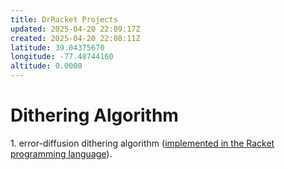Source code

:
 ```yaml
---
title: DrRacket Projects
updated: 2025-04-20 22:09:17Z
created: 2025-04-20 22:08:11Z
latitude: 39.04375670
longitude: -77.48744160
altitude: 0.0000
---
```


# Dithering Algorithm

1\. error-diffusion dithering algorithm ([implemented in the Racket programming language](https://github.com/amanvirparhar/dithering)).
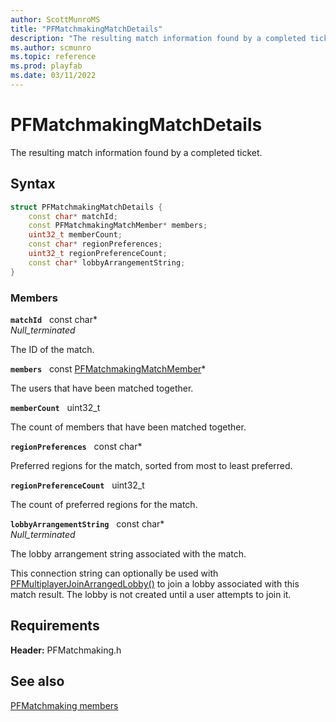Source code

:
 ```yaml
---
author: ScottMunroMS
title: "PFMatchmakingMatchDetails"
description: "The resulting match information found by a completed ticket."
ms.author: scmunro
ms.topic: reference
ms.prod: playfab
ms.date: 03/11/2022
---
```


# PFMatchmakingMatchDetails  

The resulting match information found by a completed ticket.  

## Syntax  
  
```cpp
struct PFMatchmakingMatchDetails {  
    const char* matchId;  
    const PFMatchmakingMatchMember* members;  
    uint32_t memberCount;  
    const char* regionPreferences;  
    uint32_t regionPreferenceCount;  
    const char* lobbyArrangementString;  
}  
```
  
### Members  
  
**`matchId`** &nbsp; const char*  
*_Null_terminated_*  
  
The ID of the match.
  
**`members`** &nbsp; const [PFMatchmakingMatchMember](pfmatchmakingmatchmember.md)*  
  
The users that have been matched together.
  
**`memberCount`** &nbsp; uint32_t  
  
The count of members that have been matched together.
  
**`regionPreferences`** &nbsp; const char*  
  
Preferred regions for the match, sorted from most to least preferred.
  
**`regionPreferenceCount`** &nbsp; uint32_t  
  
The count of preferred regions for the match.
  
**`lobbyArrangementString`** &nbsp; const char*  
*_Null_terminated_*  
  
The lobby arrangement string associated with the match.
  
This connection string can optionally be used with [PFMultiplayerJoinArrangedLobby()](../../pflobby/functions/pfmultiplayerjoinarrangedlobby.md) to join a lobby associated with this match result. The lobby is not created until a user attempts to join it.
  
  
## Requirements  
  
**Header:** PFMatchmaking.h
  
## See also  
[PFMatchmaking members](../pfmatchmaking_members.md)  

  
  
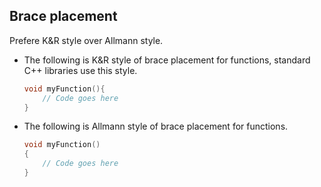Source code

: ## Brace placement

Prefere K&R style over Allmann style.

- The following is K&R style of brace placement for functions, standard C++ libraries use this style.

  ```cpp
  void myFunction(){
      // Code goes here
  }
  ```

- The following is Allmann style of brace placement for functions.

  ```cpp
  void myFunction()
  {
      // Code goes here
  }
  ```

<br>
<br>
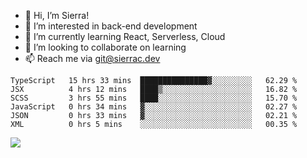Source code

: - 👋 Hi, I’m Sierra!
- 👀 I’m interested in back-end development
- 🌱 I’m currently learning React, Serverless, Cloud
- 💞️ I’m looking to collaborate on learning
- 📫 Reach me via git@sierrac.dev

<!--START_SECTION:waka-->

```text
TypeScript   15 hrs 33 mins  ███████████████▓░░░░░░░░░   62.29 %
JSX          4 hrs 12 mins   ████▒░░░░░░░░░░░░░░░░░░░░   16.82 %
SCSS         3 hrs 55 mins   ████░░░░░░░░░░░░░░░░░░░░░   15.70 %
JavaScript   0 hrs 34 mins   ▓░░░░░░░░░░░░░░░░░░░░░░░░   02.27 %
JSON         0 hrs 33 mins   ▓░░░░░░░░░░░░░░░░░░░░░░░░   02.21 %
XML          0 hrs 5 mins    ░░░░░░░░░░░░░░░░░░░░░░░░░   00.35 %
```

<!--END_SECTION:waka-->


![](https://hit.yhype.me/github/profile?user_id=7351311)
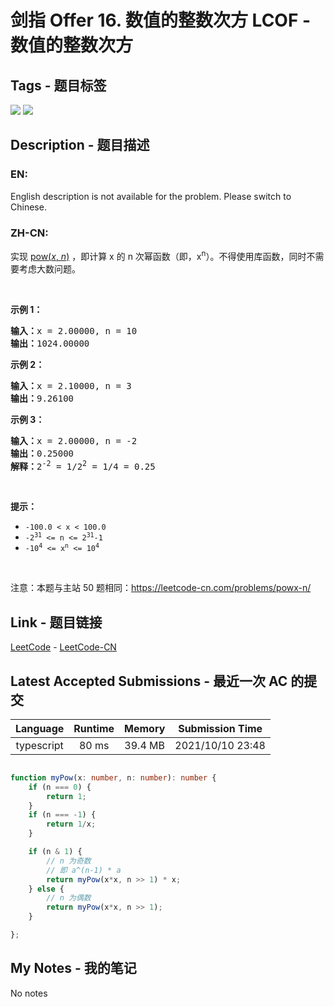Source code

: 
# 剑指 Offer 16. 数值的整数次方 LCOF - 数值的整数次方

## Tags - 题目标签

 <img src="https://img.shields.io/badge/Recursion-递归-blue.svg">   <img src="https://img.shields.io/badge/Math-数学-blue.svg">  


## Description - 题目描述

### EN:
English description is not available for the problem. Please switch to Chinese.

### ZH-CN:
<p>实现 <a href="https://www.cplusplus.com/reference/valarray/pow/">pow(<em>x</em>, <em>n</em>)</a> ，即计算 x 的 n 次幂函数（即，x<sup>n</sup>）。不得使用库函数，同时不需要考虑大数问题。</p>

<p> </p>

<p><strong>示例 1：</strong></p>

<pre>
<strong>输入：</strong>x = 2.00000, n = 10
<strong>输出：</strong>1024.00000
</pre>

<p><strong>示例 2：</strong></p>

<pre>
<strong>输入：</strong>x = 2.10000, n = 3
<strong>输出：</strong>9.26100</pre>

<p><strong>示例 3：</strong></p>

<pre>
<strong>输入：</strong>x = 2.00000, n = -2
<strong>输出：</strong>0.25000
<strong>解释：</strong>2<sup>-2</sup> = 1/2<sup>2</sup> = 1/4 = 0.25</pre>

<p> </p>

<p><strong>提示：</strong></p>

<ul>
	<li><code>-100.0 < x < 100.0</code></li>
	<li><code>-2<sup>31</sup> <= n <= 2<sup>31</sup>-1</code></li>
	<li><code>-10<sup>4</sup> <= x<sup>n</sup> <= 10<sup>4</sup></code></li>
</ul>

<p> </p>

<p>注意：本题与主站 50 题相同：<a href="https://leetcode-cn.com/problems/powx-n/">https://leetcode-cn.com/problems/powx-n/</a></p>



## Link - 题目链接

[LeetCode](https://leetcode.com/problems/shu-zhi-de-zheng-shu-ci-fang-lcof/description/)  -  [LeetCode-CN](https://leetcode-cn.com/problems/shu-zhi-de-zheng-shu-ci-fang-lcof/description/)
## Latest Accepted Submissions - 最近一次 AC 的提交


| Language | Runtime | Memory | Submission Time |
|:---:|:---:|:---:|:---:|
| typescript  | 80 ms | 39.4 MB | 2021/10/10 23:48 |

```typescript

function myPow(x: number, n: number): number {
    if (n === 0) {
        return 1;
    }
    if (n === -1) {
        return 1/x;
    }

    if (n & 1) {
        // n 为奇数
        // 即 a^(n-1) * a
        return myPow(x*x, n >> 1) * x;
    } else {
        // n 为偶数
        return myPow(x*x, n >> 1);
    }

};

```
## My Notes - 我的笔记


No notes

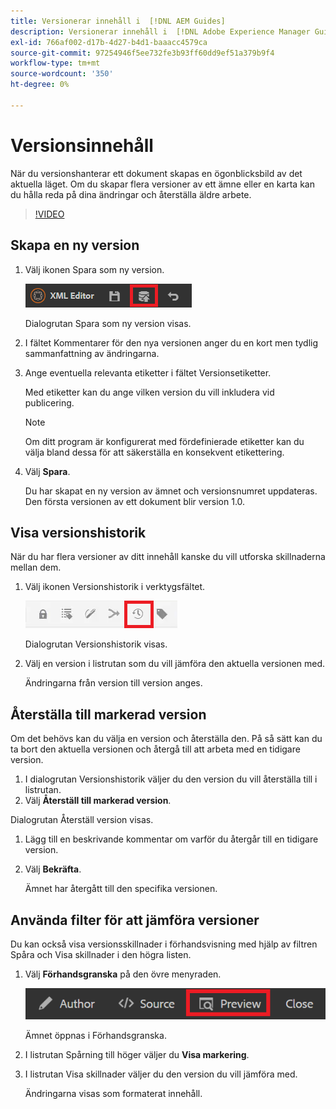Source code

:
 ```yaml
---
title: Versionerar innehåll i  [!DNL AEM Guides]
description: Versionerar innehåll i  [!DNL Adobe Experience Manager Guides]
exl-id: 766af002-d17b-4d27-b4d1-baaacc4579ca
source-git-commit: 97254946f5ee732fe3b93ff60dd9ef51a379b9f4
workflow-type: tm+mt
source-wordcount: '350'
ht-degree: 0%

---
```


# Versionsinnehåll

När du versionshanterar ett dokument skapas en ögonblicksbild av det aktuella läget. Om du skapar flera versioner av ett ämne eller en karta kan du hålla reda på dina ändringar och återställa äldre arbete.

>[!VIDEO](https://video.tv.adobe.com/v/336724?quality=12&learn=on)

## Skapa en ny version

1. Välj ikonen Spara som ny version.

   ![Ikonen Spara som ny version](images/common/save-as-new-version.png)

   Dialogrutan Spara som ny version visas.

1. I fältet Kommentarer för den nya versionen anger du en kort men tydlig sammanfattning av ändringarna.
1. Ange eventuella relevanta etiketter i fältet Versionsetiketter.

   Med etiketter kan du ange vilken version du vill inkludera vid publicering.

   >[!NOTE]
   >
   >Om ditt program är konfigurerat med fördefinierade etiketter kan du välja bland dessa för att säkerställa en konsekvent etikettering.

1. Välj **Spara**.

   Du har skapat en ny version av ämnet och versionsnumret uppdateras. Den första versionen av ett dokument blir version 1.0.

## Visa versionshistorik

När du har flera versioner av ditt innehåll kanske du vill utforska skillnaderna mellan dem.

1. Välj ikonen Versionshistorik i verktygsfältet.

   ![Ikon för versionshistorik](images/lesson-7/version-history.png)

   Dialogrutan Versionshistorik visas.

1. Välj en version i listrutan som du vill jämföra den aktuella versionen med.

   Ändringarna från version till version anges.

## Återställa till markerad version

Om det behövs kan du välja en version och återställa den. På så sätt kan du ta bort den aktuella versionen och återgå till att arbeta med en tidigare version.

1. I dialogrutan Versionshistorik väljer du den version du vill återställa till i listrutan.
1. Välj **Återställ till markerad version**.

Dialogrutan Återställ version visas.

1. Lägg till en beskrivande kommentar om varför du återgår till en tidigare version.
1. Välj **Bekräfta**.

   Ämnet har återgått till den specifika versionen.

## Använda filter för att jämföra versioner

Du kan också visa versionsskillnader i förhandsvisning med hjälp av filtren Spåra och Visa skillnader i den högra listen.

1. Välj **Förhandsgranska** på den övre menyraden.

   ![Knappen Förhandsgranska](images/common/select-preview.png)

   Ämnet öppnas i Förhandsgranska.

1. I listrutan Spårning till höger väljer du **Visa markering**.
1. I listrutan Visa skillnader väljer du den version du vill jämföra med.

   Ändringarna visas som formaterat innehåll.
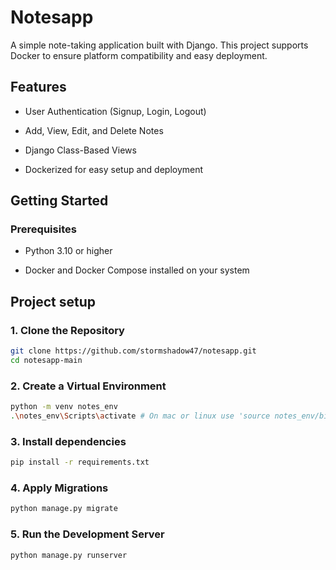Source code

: # Notesapp

A simple note-taking application built with Django. This project supports Docker to ensure platform compatibility and easy deployment.

## Features

- User Authentication (Signup, Login, Logout)

- Add, View, Edit, and Delete Notes

- Django Class-Based Views

- Dockerized for easy setup and deployment

## Getting Started
### Prerequisites

- Python 3.10 or higher

- Docker and Docker Compose installed on your system

## Project setup
### 1. Clone the Repository

```bash
git clone https://github.com/stormshadow47/notesapp.git
cd notesapp-main

```

### 2. Create a Virtual Environment

```bash
python -m venv notes_env
.\notes_env\Scripts\activate # On mac or linux use 'source notes_env/bin/activate'

```

### 3. Install dependencies

```bash
pip install -r requirements.txt

```

### 4. Apply Migrations

```bash
python manage.py migrate

```

### 5. Run the Development Server

```bash
python manage.py runserver

```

----

• Exercise requirements:
Each line of the material with the word "väljer" in it should be listed.

• Exercise solution:
1. I dialogrutan Versionshistorik väljer du den version du vill återställa till i listrutan.
1. I listrutan Spårning till höger väljer du **Visa markering**.
1. I listrutan Visa skillnader väljer du den version du vill jämföra med.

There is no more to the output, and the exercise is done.